Friday, October 28, 2016
I am a big time Cubs fan. Many in my family have either passed and never seen them in a World Series, let alone seen them win one. Anyways, these two articles have come out recently. This one deals with the price of tickets for the games at Wrigley, and this one deals with bars charging high prices for tables. Each is a great lesson in supply and demand and elasticity. I always like to use current events to illustrate economic concepts and this is spot on. With a perfectly inelastic supply curve for Wrigley, and close to one for tables at the bars, and a very inelastic demand curve for tickets and seats at bars in the neighborhood, this is an easy lesson on market forces and prices.

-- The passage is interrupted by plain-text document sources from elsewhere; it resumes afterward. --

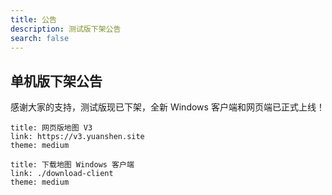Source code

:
 ```yaml
---
title: 公告
description: 测试版下架公告
search: false
---
```


## 单机版下架公告

感谢大家的支持，测试版现已下架，全新 Windows 客户端和网页端已正式上线！

```card
title: 网页版地图 V3
link: https://v3.yuanshen.site
theme: medium
```

```card
title: 下载地图 Windows 客户端
link: ./download-client
theme: medium
```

Wednesday, October 26, 2016
Years ago I made a few YoutTube videos for class because I was running behind. I hope to continue to make more in the future. One of the videos I made was about supply, and within the video was the concept of diminishing marginal utility. This is a concept that is hard to make stick with the students, but could not be more important to understanding a number of other concepts within economics. With that said, I tried to develop a lesson that would stick with students and would be something that they would look forward to each year. I found such a lesson a few years back.
I heard of the milk challenge a number of years ago. For those who do not know, a very small percentage can drink a full gallon of milk in an hour. Most of the time it leads to getting sick. I thought that most students would think they could do it and so I set out to see if students were interested. It turns out they were and this lesson was born.

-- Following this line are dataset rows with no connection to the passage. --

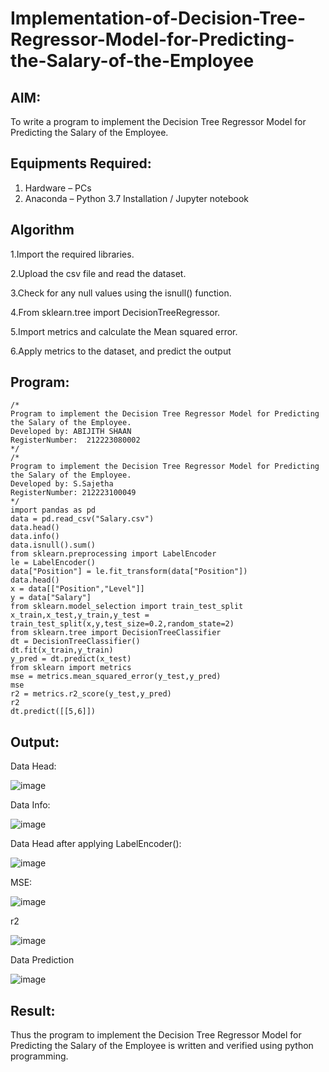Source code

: # Implementation-of-Decision-Tree-Regressor-Model-for-Predicting-the-Salary-of-the-Employee

## AIM:
To write a program to implement the Decision Tree Regressor Model for Predicting the Salary of the Employee.

## Equipments Required:
1. Hardware – PCs
2. Anaconda – Python 3.7 Installation / Jupyter notebook

## Algorithm
1.Import the required libraries.

2.Upload the csv file and read the dataset.

3.Check for any null values using the isnull() function.

4.From sklearn.tree import DecisionTreeRegressor.

5.Import metrics and calculate the Mean squared error.

6.Apply metrics to the dataset, and predict the output

## Program:
```
/*
Program to implement the Decision Tree Regressor Model for Predicting the Salary of the Employee.
Developed by: ABIJITH SHAAN 
RegisterNumber:  212223080002
*/
/*
Program to implement the Decision Tree Regressor Model for Predicting the Salary of the Employee.
Developed by: S.Sajetha
RegisterNumber: 212223100049 
*/
import pandas as pd
data = pd.read_csv("Salary.csv")
data.head()
data.info()
data.isnull().sum()
from sklearn.preprocessing import LabelEncoder
le = LabelEncoder()
data["Position"] = le.fit_transform(data["Position"])
data.head()
x = data[["Position","Level"]]
y = data["Salary"]
from sklearn.model_selection import train_test_split
x_train,x_test,y_train,y_test =
train_test_split(x,y,test_size=0.2,random_state=2)
from sklearn.tree import DecisionTreeClassifier
dt = DecisionTreeClassifier()
dt.fit(x_train,y_train)
y_pred = dt.predict(x_test)
from sklearn import metrics
mse = metrics.mean_squared_error(y_test,y_pred)
mse
r2 = metrics.r2_score(y_test,y_pred)
r2
dt.predict([[5,6]])

```

## Output:

Data Head:

![image](https://github.com/Shaan2803/Implementation-of-Decision-Tree-Regressor-Model-for-Predicting-the-Salary-of-the-Employee/assets/160568486/f1a9155f-5d6a-47fc-aa26-e8b2f3bb6c24)

Data Info:

![image](https://github.com/Shaan2803/Implementation-of-Decision-Tree-Regressor-Model-for-Predicting-the-Salary-of-the-Employee/assets/160568486/bb2d5e6a-1f95-472c-b0ad-8d405bdd71c2)

Data Head after applying LabelEncoder():

![image](https://github.com/Shaan2803/Implementation-of-Decision-Tree-Regressor-Model-for-Predicting-the-Salary-of-the-Employee/assets/160568486/89ef45e8-d9f8-49d1-8f82-ad80381e4166)

MSE:

![image](https://github.com/Shaan2803/Implementation-of-Decision-Tree-Regressor-Model-for-Predicting-the-Salary-of-the-Employee/assets/160568486/2449ba4f-0bda-4e70-8215-4f17174dca4f)

r2

![image](https://github.com/Shaan2803/Implementation-of-Decision-Tree-Regressor-Model-for-Predicting-the-Salary-of-the-Employee/assets/160568486/8016726c-0b6b-4e3b-afaa-4bfbd2b5d998)

Data Prediction

![image](https://github.com/Shaan2803/Implementation-of-Decision-Tree-Regressor-Model-for-Predicting-the-Salary-of-the-Employee/assets/160568486/77a05d5a-fd8a-4445-84a4-d364df037bfd)

## Result:
Thus the program to implement the Decision Tree Regressor Model for Predicting the Salary of the Employee is written and verified using python programming.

Here is my disclaimer: Only do this lesson if your teaching style, students, parents, and administrators fit to do so. I am in such a situation, but understand that not everyone is. Here is what I do:
1. They already know what marginal and utility mean so we review that.
2. I have 2 students bring a note from home stating that it is ok for their student to participate.

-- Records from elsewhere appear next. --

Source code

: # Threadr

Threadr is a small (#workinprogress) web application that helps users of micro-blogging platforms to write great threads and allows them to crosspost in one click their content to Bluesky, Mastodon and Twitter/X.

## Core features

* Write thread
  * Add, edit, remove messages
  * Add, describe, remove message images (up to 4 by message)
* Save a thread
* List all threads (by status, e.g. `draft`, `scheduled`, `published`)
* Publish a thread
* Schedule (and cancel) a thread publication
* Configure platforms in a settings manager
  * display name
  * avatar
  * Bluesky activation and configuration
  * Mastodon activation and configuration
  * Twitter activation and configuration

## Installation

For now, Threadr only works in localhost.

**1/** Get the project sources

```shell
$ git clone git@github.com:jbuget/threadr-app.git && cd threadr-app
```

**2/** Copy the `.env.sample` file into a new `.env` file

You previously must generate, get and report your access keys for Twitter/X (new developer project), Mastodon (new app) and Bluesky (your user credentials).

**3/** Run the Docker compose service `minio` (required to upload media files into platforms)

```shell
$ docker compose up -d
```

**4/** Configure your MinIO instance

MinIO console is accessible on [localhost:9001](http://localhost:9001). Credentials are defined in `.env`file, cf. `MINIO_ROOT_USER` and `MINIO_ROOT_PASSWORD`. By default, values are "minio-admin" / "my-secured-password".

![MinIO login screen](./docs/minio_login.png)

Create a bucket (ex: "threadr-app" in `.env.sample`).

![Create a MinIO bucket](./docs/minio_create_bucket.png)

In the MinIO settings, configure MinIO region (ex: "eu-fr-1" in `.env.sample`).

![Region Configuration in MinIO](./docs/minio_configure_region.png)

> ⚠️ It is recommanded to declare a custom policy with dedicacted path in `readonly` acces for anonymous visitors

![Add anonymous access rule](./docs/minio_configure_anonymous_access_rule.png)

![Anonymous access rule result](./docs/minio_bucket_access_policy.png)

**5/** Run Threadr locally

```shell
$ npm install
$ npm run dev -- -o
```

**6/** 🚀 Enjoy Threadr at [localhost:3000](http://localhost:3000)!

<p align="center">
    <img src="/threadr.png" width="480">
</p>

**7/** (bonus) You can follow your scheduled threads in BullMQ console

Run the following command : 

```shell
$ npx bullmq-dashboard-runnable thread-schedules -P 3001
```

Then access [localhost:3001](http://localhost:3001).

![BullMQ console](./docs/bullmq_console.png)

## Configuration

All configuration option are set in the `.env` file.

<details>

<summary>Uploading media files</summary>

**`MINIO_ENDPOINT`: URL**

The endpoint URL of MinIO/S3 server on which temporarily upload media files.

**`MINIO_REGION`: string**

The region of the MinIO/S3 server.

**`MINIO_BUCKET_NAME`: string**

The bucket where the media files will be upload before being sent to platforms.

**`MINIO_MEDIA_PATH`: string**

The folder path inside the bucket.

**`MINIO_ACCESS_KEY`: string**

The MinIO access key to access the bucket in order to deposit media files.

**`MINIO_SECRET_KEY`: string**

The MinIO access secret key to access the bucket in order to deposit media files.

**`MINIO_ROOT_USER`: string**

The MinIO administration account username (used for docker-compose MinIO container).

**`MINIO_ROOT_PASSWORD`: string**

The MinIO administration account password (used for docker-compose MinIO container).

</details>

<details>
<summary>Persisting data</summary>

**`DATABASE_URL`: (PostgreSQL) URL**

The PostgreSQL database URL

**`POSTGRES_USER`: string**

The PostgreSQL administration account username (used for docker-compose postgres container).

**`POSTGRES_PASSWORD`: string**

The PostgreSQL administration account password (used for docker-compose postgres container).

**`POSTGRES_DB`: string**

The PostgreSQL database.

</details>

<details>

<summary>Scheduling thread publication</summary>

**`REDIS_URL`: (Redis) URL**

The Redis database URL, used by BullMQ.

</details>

3. I buy, from my seat sell money, 2 dozen donuts. I used to use milk, but there was an incident in which a student got sick all over the bathroom floor, so I switched to donuts because students tend to stop faster.
4. I tell students that on a scale from one to ten that they need to keep track of their utility with every donut they eat. I tell them I need honesty in order for the numbers to give a true sense of their diminishing marginal utility.
5. I take the sheet, plug it into Excel, make a graph and we all see the downward trend of their utility.
This lesson sticks and every year students cannot wait for it. I get asked from day one when are we going to do this.
Again, be careful, but have fun!
Monday, October 24, 2016
If you have not bookmarked the Kansas City Fed's educators page, you should. There are a number of resources there. They do a number of webinar's on all things economics. This webinar was very well done. Though I do not teach history anymore, I know I would have used this one if I still did. I love history and it really comes alive if economics is taught through a historical lens. My students always found US history more interesting if there was an economic bent to it.
Take a few minutes and explore both pages, you will not be disappointed.
Wednesday, October 19, 2016
The topic of sweatshops they literally come into contact with every day. I have them look at where their shirts and shoes were made. Few, if any, have any articles of clothing made in the USA, Canada, or Western Europe. I ask them why... I get a bunch of different answers, but someone always comes up with the fact that labor is more expensive in aforementioned areas. I ask why... Again I get a bunch of different answers, sometimes I get that labor is more expensive because of education and the type of work we do. I then show them the videos above. Again, telling them they need not agree with any of it. They then get the assignment below in which they get to read a little and take a stand and let me know their opinion. I tell them
Thursday, October 13, 2016
This last Tuesday my school was fortunate enough to have FEE come in and host a workshop for students and parents. It was a massive success. Parents were into it just as much as the students were. The workshop was well put together. Students received reading material and even kept the proceeds from the trade game they ran. If you are interested, I would contact them. This took about 6 months to get nailed down, but it was well worth it.
In addition, the FEE website is a great resource for lessons, reading materials, and even courses. If you have not checked it out, I would suggest you do so, you will find it very helpful.
Monday, October 10, 2016
I have written about UpFront Magazine before. It is a magazine subscription from Scholastic and written by the New York Times. The articles are well done, short, and fair. The subscription does not cost much and I can say that between government and economics, there are always at least 2-3 articles per issue that I can use. Even more, if you teach U.S. History. In this month's edition, there is a great story about technology and the ever changing labor market. I have linked the start of the article here. You will need a subscription to read the full article. These can be used for bell ringers, or in the case, a class discussion. It is will worth the few dollars.
There are also a number of other resources relating to the materials found in the magazine on the website, from videos to lesson plans.
Tuesday, October 4, 2016
I have just stumbled across this website called Spiral. It is a student collaboration website that requires no downloading on either the student or teacher's part. The registration is quick and there are three tools to use. I could see this being used as a bell ringer in which students are asked a quick question for discussion and have them respond, then debriefing from there. I also think that could be used for group projects to help keep track of conversations.